▶ **To do**
Filter on the word "about": copy each matching line from the listing below.

Task material Start Marker

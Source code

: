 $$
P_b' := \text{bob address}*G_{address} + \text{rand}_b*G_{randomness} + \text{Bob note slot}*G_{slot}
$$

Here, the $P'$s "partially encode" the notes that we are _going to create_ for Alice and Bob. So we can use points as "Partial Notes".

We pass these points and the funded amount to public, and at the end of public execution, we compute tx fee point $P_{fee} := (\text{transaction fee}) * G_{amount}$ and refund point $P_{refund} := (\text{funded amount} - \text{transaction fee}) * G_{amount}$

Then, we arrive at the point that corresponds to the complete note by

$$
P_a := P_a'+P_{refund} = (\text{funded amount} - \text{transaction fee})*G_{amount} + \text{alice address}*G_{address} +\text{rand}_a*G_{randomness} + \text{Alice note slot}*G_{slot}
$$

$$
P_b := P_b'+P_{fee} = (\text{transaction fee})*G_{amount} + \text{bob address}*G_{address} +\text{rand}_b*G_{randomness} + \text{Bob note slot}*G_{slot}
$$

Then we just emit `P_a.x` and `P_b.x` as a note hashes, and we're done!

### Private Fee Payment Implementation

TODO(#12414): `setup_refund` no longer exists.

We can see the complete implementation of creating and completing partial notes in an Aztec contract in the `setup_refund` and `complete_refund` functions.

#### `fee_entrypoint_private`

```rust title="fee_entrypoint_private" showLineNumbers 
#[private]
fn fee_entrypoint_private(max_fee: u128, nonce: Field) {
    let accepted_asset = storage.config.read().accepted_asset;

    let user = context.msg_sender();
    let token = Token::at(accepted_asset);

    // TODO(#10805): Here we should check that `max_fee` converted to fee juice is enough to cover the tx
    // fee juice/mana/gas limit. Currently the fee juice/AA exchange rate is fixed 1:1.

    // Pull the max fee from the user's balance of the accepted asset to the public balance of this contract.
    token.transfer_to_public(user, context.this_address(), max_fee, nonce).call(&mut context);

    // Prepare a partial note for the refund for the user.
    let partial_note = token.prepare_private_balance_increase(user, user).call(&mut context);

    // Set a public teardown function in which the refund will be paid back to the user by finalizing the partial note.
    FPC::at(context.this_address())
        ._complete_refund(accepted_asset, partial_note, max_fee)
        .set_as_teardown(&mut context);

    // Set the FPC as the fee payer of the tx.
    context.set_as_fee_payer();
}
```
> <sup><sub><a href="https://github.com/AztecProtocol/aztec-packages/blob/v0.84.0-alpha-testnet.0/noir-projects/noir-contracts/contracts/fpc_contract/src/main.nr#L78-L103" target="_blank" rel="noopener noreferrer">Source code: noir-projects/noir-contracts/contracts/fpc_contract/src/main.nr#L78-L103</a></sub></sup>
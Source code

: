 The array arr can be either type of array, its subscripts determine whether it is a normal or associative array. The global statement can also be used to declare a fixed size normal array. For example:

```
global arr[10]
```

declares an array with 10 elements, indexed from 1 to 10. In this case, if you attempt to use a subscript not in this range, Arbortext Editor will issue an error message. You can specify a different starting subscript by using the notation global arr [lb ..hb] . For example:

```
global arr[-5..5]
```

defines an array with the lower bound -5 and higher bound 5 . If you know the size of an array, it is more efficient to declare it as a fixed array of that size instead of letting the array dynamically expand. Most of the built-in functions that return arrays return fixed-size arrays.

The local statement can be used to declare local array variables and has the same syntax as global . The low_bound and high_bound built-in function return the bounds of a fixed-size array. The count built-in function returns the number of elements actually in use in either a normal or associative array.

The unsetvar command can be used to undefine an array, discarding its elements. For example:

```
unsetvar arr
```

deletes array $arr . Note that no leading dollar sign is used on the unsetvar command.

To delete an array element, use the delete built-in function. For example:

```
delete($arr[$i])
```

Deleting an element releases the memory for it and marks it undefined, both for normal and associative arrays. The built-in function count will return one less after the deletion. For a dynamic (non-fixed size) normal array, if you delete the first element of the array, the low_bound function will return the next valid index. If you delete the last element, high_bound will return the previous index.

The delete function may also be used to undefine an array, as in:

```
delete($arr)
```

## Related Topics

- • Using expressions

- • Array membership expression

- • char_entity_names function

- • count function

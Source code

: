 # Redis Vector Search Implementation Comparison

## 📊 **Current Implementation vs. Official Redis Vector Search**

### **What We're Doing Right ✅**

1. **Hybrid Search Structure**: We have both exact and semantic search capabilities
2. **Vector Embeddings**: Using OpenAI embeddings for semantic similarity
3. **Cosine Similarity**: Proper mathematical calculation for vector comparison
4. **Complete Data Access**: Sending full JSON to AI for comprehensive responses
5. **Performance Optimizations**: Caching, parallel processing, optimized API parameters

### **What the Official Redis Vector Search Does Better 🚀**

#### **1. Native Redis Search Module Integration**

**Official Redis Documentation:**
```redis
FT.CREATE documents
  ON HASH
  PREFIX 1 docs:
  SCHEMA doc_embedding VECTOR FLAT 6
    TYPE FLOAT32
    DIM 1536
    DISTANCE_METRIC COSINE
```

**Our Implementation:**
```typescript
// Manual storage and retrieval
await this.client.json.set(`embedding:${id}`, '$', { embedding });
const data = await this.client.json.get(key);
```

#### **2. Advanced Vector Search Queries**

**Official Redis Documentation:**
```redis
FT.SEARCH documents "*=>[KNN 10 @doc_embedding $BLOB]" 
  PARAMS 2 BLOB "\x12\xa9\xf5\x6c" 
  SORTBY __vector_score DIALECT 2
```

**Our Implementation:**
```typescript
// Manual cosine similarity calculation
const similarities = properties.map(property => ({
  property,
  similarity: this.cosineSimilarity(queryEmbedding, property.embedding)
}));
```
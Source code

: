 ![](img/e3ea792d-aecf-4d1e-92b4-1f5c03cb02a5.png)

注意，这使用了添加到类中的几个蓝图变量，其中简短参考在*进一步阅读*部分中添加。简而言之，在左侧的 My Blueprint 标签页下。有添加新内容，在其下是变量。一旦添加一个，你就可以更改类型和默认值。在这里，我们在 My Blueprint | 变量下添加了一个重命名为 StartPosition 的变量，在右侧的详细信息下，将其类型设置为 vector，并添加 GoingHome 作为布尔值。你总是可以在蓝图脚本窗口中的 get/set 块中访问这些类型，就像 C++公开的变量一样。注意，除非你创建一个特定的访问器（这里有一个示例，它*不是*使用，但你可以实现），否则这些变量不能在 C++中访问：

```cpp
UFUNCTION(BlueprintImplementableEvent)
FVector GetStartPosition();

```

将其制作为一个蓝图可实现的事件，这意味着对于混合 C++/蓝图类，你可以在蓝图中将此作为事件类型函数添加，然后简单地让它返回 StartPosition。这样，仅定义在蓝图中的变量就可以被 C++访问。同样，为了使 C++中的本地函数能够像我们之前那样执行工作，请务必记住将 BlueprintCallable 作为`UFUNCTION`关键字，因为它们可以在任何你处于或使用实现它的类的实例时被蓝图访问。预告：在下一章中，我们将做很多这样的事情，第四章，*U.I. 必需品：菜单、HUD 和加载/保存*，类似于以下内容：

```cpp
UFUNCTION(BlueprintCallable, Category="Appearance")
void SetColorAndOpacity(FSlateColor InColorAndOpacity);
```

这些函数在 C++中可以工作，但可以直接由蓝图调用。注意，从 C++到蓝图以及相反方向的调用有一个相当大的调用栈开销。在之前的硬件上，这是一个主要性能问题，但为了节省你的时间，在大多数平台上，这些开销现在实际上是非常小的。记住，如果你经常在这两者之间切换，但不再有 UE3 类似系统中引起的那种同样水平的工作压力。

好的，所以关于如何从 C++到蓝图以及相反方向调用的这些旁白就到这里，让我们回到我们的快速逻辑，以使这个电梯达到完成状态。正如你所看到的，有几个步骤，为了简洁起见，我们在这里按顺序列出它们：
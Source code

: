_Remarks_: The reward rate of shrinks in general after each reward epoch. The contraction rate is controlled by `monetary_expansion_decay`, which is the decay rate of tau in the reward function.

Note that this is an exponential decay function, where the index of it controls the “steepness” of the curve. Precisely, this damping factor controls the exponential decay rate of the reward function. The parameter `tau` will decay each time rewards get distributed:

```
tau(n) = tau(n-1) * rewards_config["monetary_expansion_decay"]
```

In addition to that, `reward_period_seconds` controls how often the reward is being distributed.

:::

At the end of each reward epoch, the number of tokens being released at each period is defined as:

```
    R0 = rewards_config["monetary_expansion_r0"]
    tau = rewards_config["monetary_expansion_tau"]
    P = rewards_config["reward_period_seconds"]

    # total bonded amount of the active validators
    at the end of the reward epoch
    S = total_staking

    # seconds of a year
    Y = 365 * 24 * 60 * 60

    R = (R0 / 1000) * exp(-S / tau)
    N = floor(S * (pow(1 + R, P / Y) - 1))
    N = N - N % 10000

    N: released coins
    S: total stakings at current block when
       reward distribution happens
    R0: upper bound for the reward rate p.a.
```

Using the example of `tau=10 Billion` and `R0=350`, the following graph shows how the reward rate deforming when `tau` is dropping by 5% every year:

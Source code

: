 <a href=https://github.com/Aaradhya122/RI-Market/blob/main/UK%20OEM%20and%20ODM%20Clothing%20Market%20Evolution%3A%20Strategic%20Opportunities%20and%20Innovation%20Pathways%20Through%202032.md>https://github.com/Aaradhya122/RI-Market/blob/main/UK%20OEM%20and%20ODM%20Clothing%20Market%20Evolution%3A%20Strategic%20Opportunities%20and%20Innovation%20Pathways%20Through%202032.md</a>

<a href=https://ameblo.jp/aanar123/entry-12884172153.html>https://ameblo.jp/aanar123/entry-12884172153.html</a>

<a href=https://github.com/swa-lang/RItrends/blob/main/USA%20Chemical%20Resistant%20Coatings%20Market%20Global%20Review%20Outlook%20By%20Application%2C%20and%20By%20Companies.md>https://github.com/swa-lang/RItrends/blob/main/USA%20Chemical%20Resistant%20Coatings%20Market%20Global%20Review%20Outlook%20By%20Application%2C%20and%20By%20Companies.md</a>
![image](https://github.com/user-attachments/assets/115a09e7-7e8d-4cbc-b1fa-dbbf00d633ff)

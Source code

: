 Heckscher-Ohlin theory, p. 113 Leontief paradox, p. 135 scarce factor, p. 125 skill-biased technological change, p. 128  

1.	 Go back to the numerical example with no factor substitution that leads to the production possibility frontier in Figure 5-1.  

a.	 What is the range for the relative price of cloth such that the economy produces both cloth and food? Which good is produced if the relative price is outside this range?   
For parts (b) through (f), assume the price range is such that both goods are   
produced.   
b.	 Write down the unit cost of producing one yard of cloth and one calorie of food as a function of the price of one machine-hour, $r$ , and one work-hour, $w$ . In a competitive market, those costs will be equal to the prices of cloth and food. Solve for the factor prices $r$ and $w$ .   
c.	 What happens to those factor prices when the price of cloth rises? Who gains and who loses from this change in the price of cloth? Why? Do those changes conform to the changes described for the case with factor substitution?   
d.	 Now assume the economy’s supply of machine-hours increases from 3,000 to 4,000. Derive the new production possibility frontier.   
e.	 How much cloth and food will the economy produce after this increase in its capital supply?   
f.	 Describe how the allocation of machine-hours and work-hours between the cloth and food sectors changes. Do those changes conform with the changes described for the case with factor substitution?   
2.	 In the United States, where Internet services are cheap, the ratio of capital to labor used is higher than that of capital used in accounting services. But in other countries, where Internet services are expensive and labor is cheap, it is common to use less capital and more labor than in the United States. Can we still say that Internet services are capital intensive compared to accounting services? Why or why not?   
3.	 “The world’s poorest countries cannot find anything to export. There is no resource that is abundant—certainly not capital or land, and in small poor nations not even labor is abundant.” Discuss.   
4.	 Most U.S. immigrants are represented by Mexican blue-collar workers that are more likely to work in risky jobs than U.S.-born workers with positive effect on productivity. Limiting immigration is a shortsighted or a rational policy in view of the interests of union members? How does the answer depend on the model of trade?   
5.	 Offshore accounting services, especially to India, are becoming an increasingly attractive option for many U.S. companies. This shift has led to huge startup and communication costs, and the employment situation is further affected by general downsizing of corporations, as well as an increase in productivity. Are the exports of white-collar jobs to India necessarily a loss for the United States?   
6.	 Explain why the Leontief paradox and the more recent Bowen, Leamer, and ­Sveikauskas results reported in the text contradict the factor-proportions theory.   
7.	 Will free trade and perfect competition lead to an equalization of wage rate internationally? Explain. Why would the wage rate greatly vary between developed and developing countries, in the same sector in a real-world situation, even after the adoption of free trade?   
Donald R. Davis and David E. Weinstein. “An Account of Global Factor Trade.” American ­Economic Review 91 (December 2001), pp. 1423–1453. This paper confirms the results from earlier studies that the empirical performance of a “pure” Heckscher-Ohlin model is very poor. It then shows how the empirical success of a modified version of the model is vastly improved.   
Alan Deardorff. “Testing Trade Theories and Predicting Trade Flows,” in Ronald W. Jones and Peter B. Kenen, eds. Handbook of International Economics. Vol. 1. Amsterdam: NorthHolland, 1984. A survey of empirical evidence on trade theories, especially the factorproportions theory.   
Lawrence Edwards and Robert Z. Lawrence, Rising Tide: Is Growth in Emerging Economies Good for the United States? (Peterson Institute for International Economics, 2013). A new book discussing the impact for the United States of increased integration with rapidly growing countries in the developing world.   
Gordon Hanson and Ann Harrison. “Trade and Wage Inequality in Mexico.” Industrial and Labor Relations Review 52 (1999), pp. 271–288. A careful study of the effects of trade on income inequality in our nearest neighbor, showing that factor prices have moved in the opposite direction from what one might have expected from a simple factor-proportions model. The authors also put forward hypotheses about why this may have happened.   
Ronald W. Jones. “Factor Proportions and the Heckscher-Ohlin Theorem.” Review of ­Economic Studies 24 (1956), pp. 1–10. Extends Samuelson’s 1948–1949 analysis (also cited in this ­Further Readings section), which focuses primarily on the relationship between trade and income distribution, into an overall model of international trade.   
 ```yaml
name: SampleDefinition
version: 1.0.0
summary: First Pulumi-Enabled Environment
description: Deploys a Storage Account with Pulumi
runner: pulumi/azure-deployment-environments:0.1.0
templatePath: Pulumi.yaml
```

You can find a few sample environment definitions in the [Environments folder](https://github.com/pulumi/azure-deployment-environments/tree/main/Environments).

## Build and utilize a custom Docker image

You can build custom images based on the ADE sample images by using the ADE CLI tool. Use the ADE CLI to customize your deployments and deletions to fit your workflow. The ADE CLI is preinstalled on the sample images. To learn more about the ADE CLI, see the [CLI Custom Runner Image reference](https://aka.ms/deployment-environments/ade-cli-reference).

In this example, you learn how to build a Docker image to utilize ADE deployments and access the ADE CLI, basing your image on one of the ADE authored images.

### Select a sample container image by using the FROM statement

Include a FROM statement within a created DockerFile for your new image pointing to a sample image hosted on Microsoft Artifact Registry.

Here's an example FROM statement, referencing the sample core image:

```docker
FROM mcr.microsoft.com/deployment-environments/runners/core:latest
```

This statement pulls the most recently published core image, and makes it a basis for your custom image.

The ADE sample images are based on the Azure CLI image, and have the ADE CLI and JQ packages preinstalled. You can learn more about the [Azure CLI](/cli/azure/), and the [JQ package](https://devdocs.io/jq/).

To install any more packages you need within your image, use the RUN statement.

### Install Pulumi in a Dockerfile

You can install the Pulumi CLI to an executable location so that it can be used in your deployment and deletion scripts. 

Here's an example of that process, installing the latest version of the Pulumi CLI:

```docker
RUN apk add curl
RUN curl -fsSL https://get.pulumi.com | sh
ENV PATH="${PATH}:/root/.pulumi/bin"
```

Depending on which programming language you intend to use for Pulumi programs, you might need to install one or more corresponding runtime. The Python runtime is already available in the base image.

Task material End Marker

▶ **Exercise response**
Gordon Hanson and Ann Harrison. “Trade and Wage Inequality in Mexico.” Industrial and Labor Relations Review 52 (1999), pp. 271–288. A careful study of the effects of trade on income inequality in our nearest neighbor, showing that factor prices have moved in the opposite direction from what one might have expected from a simple factor-proportions model. The authors also put forward hypotheses about why this may have happened.   
You can build custom images based on the ADE sample images by using the ADE CLI tool. Use the ADE CLI to customize your deployments and deletions to fit your workflow. The ADE CLI is preinstalled on the sample images. To learn more about the ADE CLI, see the [CLI Custom Runner Image reference](https://aka.ms/deployment-environments/ade-cli-reference).
The ADE sample images are based on the Azure CLI image, and have the ADE CLI and JQ packages preinstalled. You can learn more about the [Azure CLI](/cli/azure/), and the [JQ package](https://devdocs.io/jq/).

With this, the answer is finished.